Start of EXERCISE MATERIAL

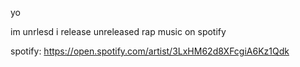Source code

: yo

im unrlesd
i release unreleased rap music on spotify

spotify: https://open.spotify.com/artist/3LxHM62d8XFcgiA6Kz1Qdk
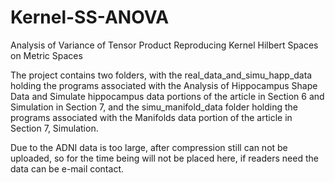 # Kernel-SS-ANOVA
Analysis of Variance of Tensor Product Reproducing Kernel Hilbert Spaces on Metric Spaces

The project contains two folders, with the real_data_and_simu_happ_data holding the programs associated with the Analysis of Hippocampus Shape Data and Simulate hippocampus data portions of the article in Section 6 and Simulation in Section 7, and the simu_manifold_data folder holding the programs associated with the Manifolds data portion of the article in Section 7, Simulation.

Due to the ADNI data is too large, after compression still can not be uploaded, so for the time being will not be placed here, if readers need the data can be e-mail contact.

End of EXERCISE MATERIAL

Reproduce the data word for word, excluding its pictures.

Source code

: yo

im unrlesd
i release unreleased rap music on spotify

spotify: https://open.spotify.com/artist/3LxHM62d8XFcgiA6Kz1Qdk
 # Kernel-SS-ANOVA
Analysis of Variance of Tensor Product Reproducing Kernel Hilbert Spaces on Metric Spaces

The project contains two folders, with the real_data_and_simu_happ_data holding the programs associated with the Analysis of Hippocampus Shape Data and Simulate hippocampus data portions of the article in Section 6 and Simulation in Section 7, and the simu_manifold_data folder holding the programs associated with the Manifolds data portion of the article in Section 7, Simulation.

Due to the ADNI data is too large, after compression still can not be uploaded, so for the time being will not be placed here, if readers need the data can be e-mail contact.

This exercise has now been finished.